I will mention two other matters. First, snagging work is well advanced and I understand that the architects should be able fairly soon to issue the certificate of practical completion. The committee will be aware that issuing of that certificate is an important technical stage because it affects determination of the key date from which retention periods will run.

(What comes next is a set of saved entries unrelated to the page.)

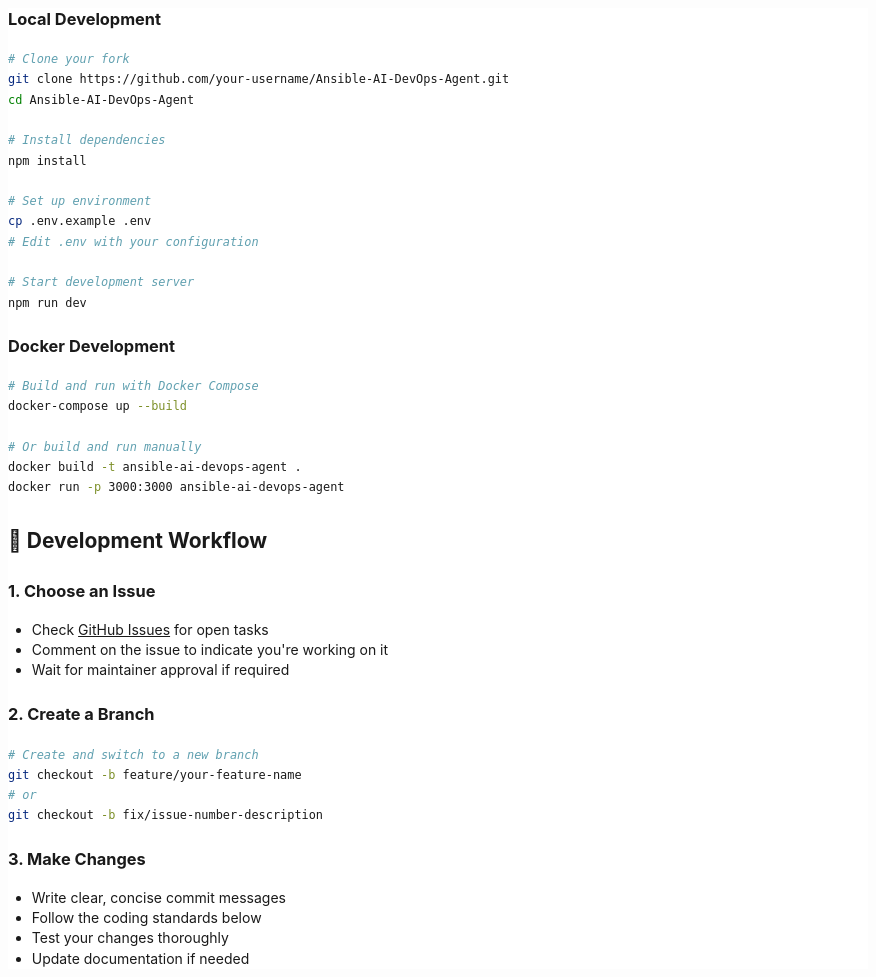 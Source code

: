 ### Local Development

```bash
# Clone your fork
git clone https://github.com/your-username/Ansible-AI-DevOps-Agent.git
cd Ansible-AI-DevOps-Agent

# Install dependencies
npm install

# Set up environment
cp .env.example .env
# Edit .env with your configuration

# Start development server
npm run dev
```

### Docker Development

```bash
# Build and run with Docker Compose
docker-compose up --build

# Or build and run manually
docker build -t ansible-ai-devops-agent .
docker run -p 3000:3000 ansible-ai-devops-agent
```

## 🔄 Development Workflow

### 1. Choose an Issue
- Check [GitHub Issues](https://github.com/vilaswasnik/Ansible-AI-DevOps-Agent/issues) for open tasks
- Comment on the issue to indicate you're working on it
- Wait for maintainer approval if required

### 2. Create a Branch
```bash
# Create and switch to a new branch
git checkout -b feature/your-feature-name
# or
git checkout -b fix/issue-number-description
```

### 3. Make Changes
- Write clear, concise commit messages
- Follow the coding standards below
- Test your changes thoroughly
- Update documentation if needed

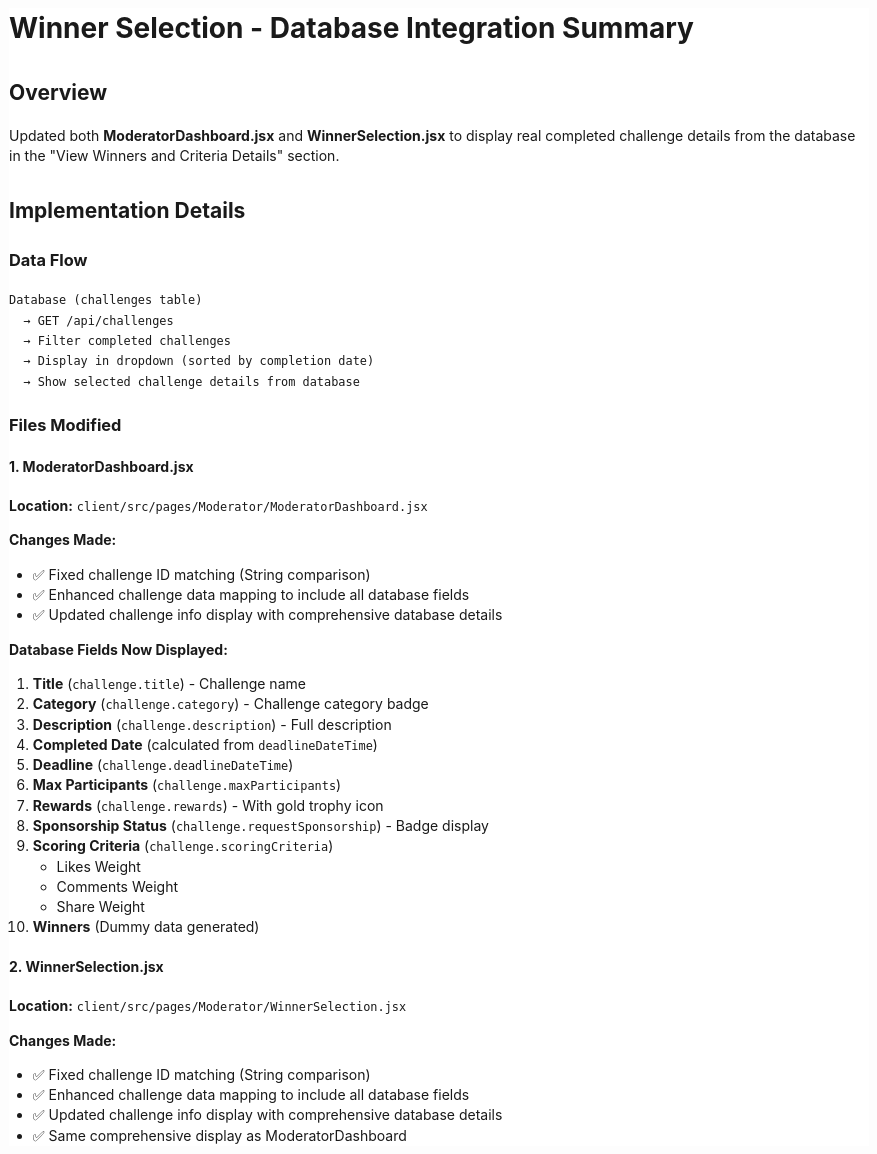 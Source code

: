 # Winner Selection - Database Integration Summary

## Overview
Updated both **ModeratorDashboard.jsx** and **WinnerSelection.jsx** to display real completed challenge details from the database in the "View Winners and Criteria Details" section.

## Implementation Details

### Data Flow
```
Database (challenges table) 
  → GET /api/challenges 
  → Filter completed challenges 
  → Display in dropdown (sorted by completion date)
  → Show selected challenge details from database
```

### Files Modified

#### 1. **ModeratorDashboard.jsx**
**Location:** `client/src/pages/Moderator/ModeratorDashboard.jsx`

**Changes Made:**
- ✅ Fixed challenge ID matching (String comparison)
- ✅ Enhanced challenge data mapping to include all database fields
- ✅ Updated challenge info display with comprehensive database details

**Database Fields Now Displayed:**
1. **Title** (`challenge.title`) - Challenge name
2. **Category** (`challenge.category`) - Challenge category badge
3. **Description** (`challenge.description`) - Full description
4. **Completed Date** (calculated from `deadlineDateTime`)
5. **Deadline** (`challenge.deadlineDateTime`)
6. **Max Participants** (`challenge.maxParticipants`)
7. **Rewards** (`challenge.rewards`) - With gold trophy icon
8. **Sponsorship Status** (`challenge.requestSponsorship`) - Badge display
9. **Scoring Criteria** (`challenge.scoringCriteria`)
   - Likes Weight
   - Comments Weight
   - Share Weight
10. **Winners** (Dummy data generated)

#### 2. **WinnerSelection.jsx**
**Location:** `client/src/pages/Moderator/WinnerSelection.jsx`

**Changes Made:**
- ✅ Fixed challenge ID matching (String comparison)
- ✅ Enhanced challenge data mapping to include all database fields
- ✅ Updated challenge info display with comprehensive database details
- ✅ Same comprehensive display as ModeratorDashboard
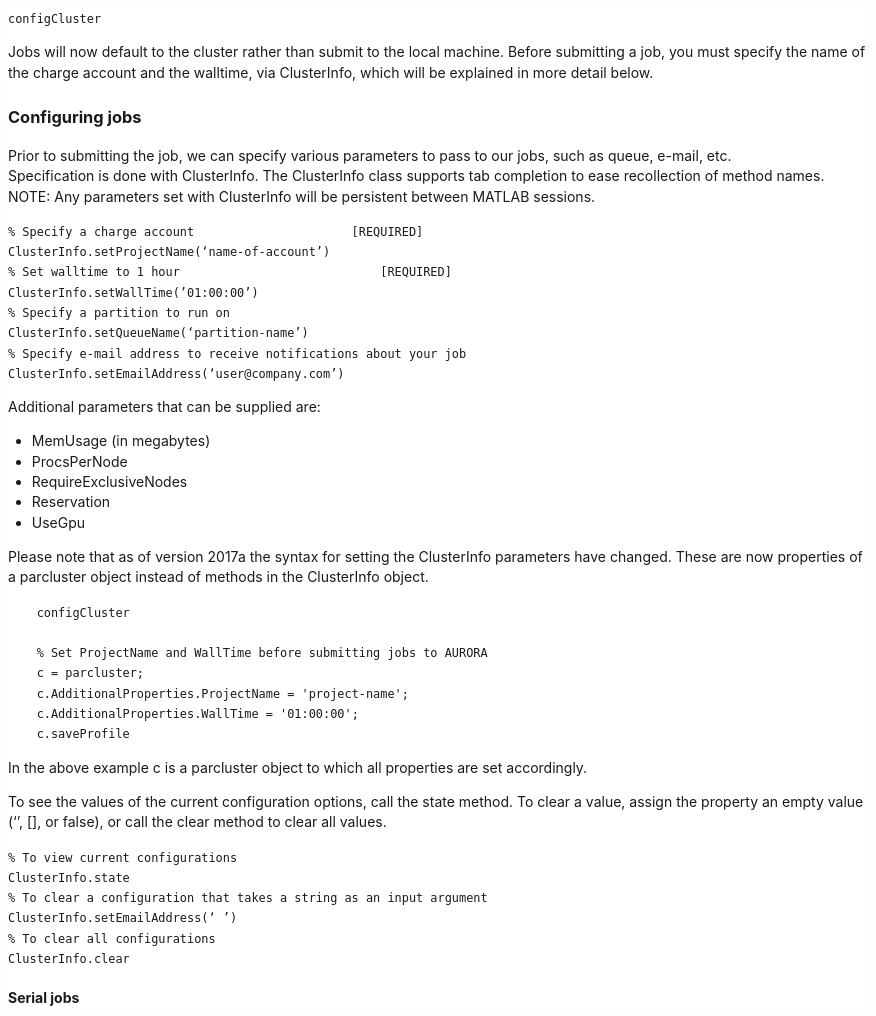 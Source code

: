     configCluster

Jobs will now default to the cluster rather than submit to the local machine.
Before submitting a job, you must specify the name of the charge account and the walltime, via ClusterInfo, which will be explained in more detail below.

### Configuring jobs

Prior to submitting the job, we can specify various parameters to pass to our jobs, such as queue, e-mail, etc.  
Specification is done with ClusterInfo.  The ClusterInfo class supports tab completion to ease recollection of method names.
NOTE:  Any parameters set with ClusterInfo will be persistent between MATLAB sessions.

    % Specify a charge account						[REQUIRED]
    ClusterInfo.setProjectName(‘name-of-account’)
    % Set walltime to 1 hour    						[REQUIRED]
    ClusterInfo.setWallTime(’01:00:00’)
    % Specify a partition to run on
    ClusterInfo.setQueueName(‘partition-name’)
    % Specify e-mail address to receive notifications about your job
    ClusterInfo.setEmailAddress(‘user@company.com’)

Additional parameters that can be supplied are:

* MemUsage (in megabytes)
* ProcsPerNode
* RequireExclusiveNodes
* Reservation
* UseGpu

Please note that as of version 2017a the syntax for setting the ClusterInfo parameters have changed. These are now properties of a parcluster object instead of methods in the ClusterInfo object.


        configCluster

		% Set ProjectName and WallTime before submitting jobs to AURORA
		c = parcluster;
		c.AdditionalProperties.ProjectName = 'project-name';
		c.AdditionalProperties.WallTime = '01:00:00';
		c.saveProfile

In the above example c is a parcluster object to which all properties are set accordingly.

To see the values of the current configuration options, call the state method.  To clear a value, assign the property an empty value (‘’, [], or false), or call the clear method to clear all values.

    % To view current configurations
    ClusterInfo.state
    % To clear a configuration that takes a string as an input argument
    ClusterInfo.setEmailAddress(‘ ’)
    % To clear all configurations
    ClusterInfo.clear

#### Serial jobs
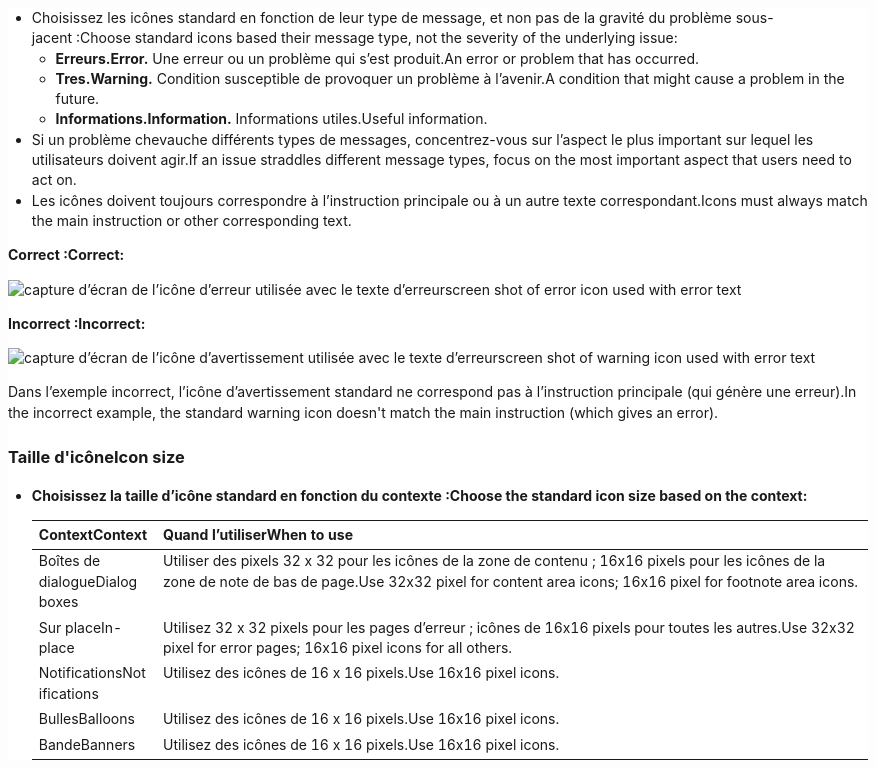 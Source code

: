 -   <span data-ttu-id="fa323-234">Choisissez les icônes standard en fonction de leur type de message, et non pas de la gravité du problème sous-jacent :</span><span class="sxs-lookup"><span data-stu-id="fa323-234">Choose standard icons based their message type, not the severity of the underlying issue:</span></span>
    -   <span data-ttu-id="fa323-235">**Erreurs.**</span><span class="sxs-lookup"><span data-stu-id="fa323-235">**Error.**</span></span> <span data-ttu-id="fa323-236">Une erreur ou un problème qui s’est produit.</span><span class="sxs-lookup"><span data-stu-id="fa323-236">An error or problem that has occurred.</span></span>
    -   <span data-ttu-id="fa323-237">**Tres.**</span><span class="sxs-lookup"><span data-stu-id="fa323-237">**Warning.**</span></span> <span data-ttu-id="fa323-238">Condition susceptible de provoquer un problème à l’avenir.</span><span class="sxs-lookup"><span data-stu-id="fa323-238">A condition that might cause a problem in the future.</span></span>
    -   <span data-ttu-id="fa323-239">**Informations.**</span><span class="sxs-lookup"><span data-stu-id="fa323-239">**Information.**</span></span> <span data-ttu-id="fa323-240">Informations utiles.</span><span class="sxs-lookup"><span data-stu-id="fa323-240">Useful information.</span></span>
-   <span data-ttu-id="fa323-241">Si un problème chevauche différents types de messages, concentrez-vous sur l’aspect le plus important sur lequel les utilisateurs doivent agir.</span><span class="sxs-lookup"><span data-stu-id="fa323-241">If an issue straddles different message types, focus on the most important aspect that users need to act on.</span></span>
-   <span data-ttu-id="fa323-242">Les icônes doivent toujours correspondre à l’instruction principale ou à un autre texte correspondant.</span><span class="sxs-lookup"><span data-stu-id="fa323-242">Icons must always match the main instruction or other corresponding text.</span></span>

<span data-ttu-id="fa323-243">**Correct :**</span><span class="sxs-lookup"><span data-stu-id="fa323-243">**Correct:**</span></span>

![<span data-ttu-id="fa323-244">capture d’écran de l’icône d’erreur utilisée avec le texte d’erreur</span><span class="sxs-lookup"><span data-stu-id="fa323-244">screen shot of error icon used with error text</span></span> ](images/vis-std-icons-image7.png)

<span data-ttu-id="fa323-245">**Incorrect :**</span><span class="sxs-lookup"><span data-stu-id="fa323-245">**Incorrect:**</span></span>

![<span data-ttu-id="fa323-246">capture d’écran de l’icône d’avertissement utilisée avec le texte d’erreur</span><span class="sxs-lookup"><span data-stu-id="fa323-246">screen shot of warning icon used with error text</span></span> ](images/vis-std-icons-image8.png)

<span data-ttu-id="fa323-247">Dans l’exemple incorrect, l’icône d’avertissement standard ne correspond pas à l’instruction principale (qui génère une erreur).</span><span class="sxs-lookup"><span data-stu-id="fa323-247">In the incorrect example, the standard warning icon doesn't match the main instruction (which gives an error).</span></span>

### <a name="icon-size"></a><span data-ttu-id="fa323-248">Taille d'icône</span><span class="sxs-lookup"><span data-stu-id="fa323-248">Icon size</span></span>

-   <span data-ttu-id="fa323-249">**Choisissez la taille d’icône standard en fonction du contexte :**</span><span class="sxs-lookup"><span data-stu-id="fa323-249">**Choose the standard icon size based on the context:**</span></span>
  



    | <span data-ttu-id="fa323-250">Context</span><span class="sxs-lookup"><span data-stu-id="fa323-250">Context</span></span>                         | <span data-ttu-id="fa323-251">Quand l’utiliser</span><span class="sxs-lookup"><span data-stu-id="fa323-251">When to use</span></span>                                                                                        |
    |--------------------------|-----------------------------------------------------------------------------------------|
    | <span data-ttu-id="fa323-252">Boîtes de dialogue</span><span class="sxs-lookup"><span data-stu-id="fa323-252">Dialog boxes</span></span><br/>  | <span data-ttu-id="fa323-253">Utiliser des pixels 32 x 32 pour les icônes de la zone de contenu ; 16x16 pixels pour les icônes de la zone de note de bas de page.</span><span class="sxs-lookup"><span data-stu-id="fa323-253">Use 32x32 pixel for content area icons; 16x16 pixel for footnote area icons.</span></span><br/> |
    | <span data-ttu-id="fa323-254">Sur place</span><span class="sxs-lookup"><span data-stu-id="fa323-254">In-place</span></span><br/>      | <span data-ttu-id="fa323-255">Utilisez 32 x 32 pixels pour les pages d’erreur ; icônes de 16x16 pixels pour toutes les autres.</span><span class="sxs-lookup"><span data-stu-id="fa323-255">Use 32x32 pixel for error pages; 16x16 pixel icons for all others.</span></span><br/>           |
    | <span data-ttu-id="fa323-256">Notifications</span><span class="sxs-lookup"><span data-stu-id="fa323-256">Notifications</span></span><br/> | <span data-ttu-id="fa323-257">Utilisez des icônes de 16 x 16 pixels.</span><span class="sxs-lookup"><span data-stu-id="fa323-257">Use 16x16 pixel icons.</span></span><br/>                                                       |
    | <span data-ttu-id="fa323-258">Bulles</span><span class="sxs-lookup"><span data-stu-id="fa323-258">Balloons</span></span><br/>      | <span data-ttu-id="fa323-259">Utilisez des icônes de 16 x 16 pixels.</span><span class="sxs-lookup"><span data-stu-id="fa323-259">Use 16x16 pixel icons.</span></span><br/>                                                       |
    | <span data-ttu-id="fa323-260">Bande</span><span class="sxs-lookup"><span data-stu-id="fa323-260">Banners</span></span><br/>       | <span data-ttu-id="fa323-261">Utilisez des icônes de 16 x 16 pixels.</span><span class="sxs-lookup"><span data-stu-id="fa323-261">Use 16x16 pixel icons.</span></span><br/>                                                       |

Secondly, the committee will recall that the contract for landscaping was originally a separate Scottish Executive contract, which was eventually transferred with the main contract to the Scottish Parliamentary Corporate Body. Landscaping has been affected by prolongation costs, as were other parts of the project. There has also been a need to phase in work because of pressure to conclude the project. That is perhaps not the most efficient way of settling the matter, as members will be aware, and there have been some cost implications. The reserve that was specifically allocated to landscaping has been used up, so there has been a call on general contingency to the extent of 1.2 million, as the papers say. That was a predicted risk, although the risk was perhaps a little underestimated vis--vis the eventual outcome.

However, the package that has been finalized since November was agreed at 5% below the cost plan allowance. I think that that kind of variation in the final figures will be apparent as the settlement process moves to its conclusion - we are still a little way from final settlement of all accounts.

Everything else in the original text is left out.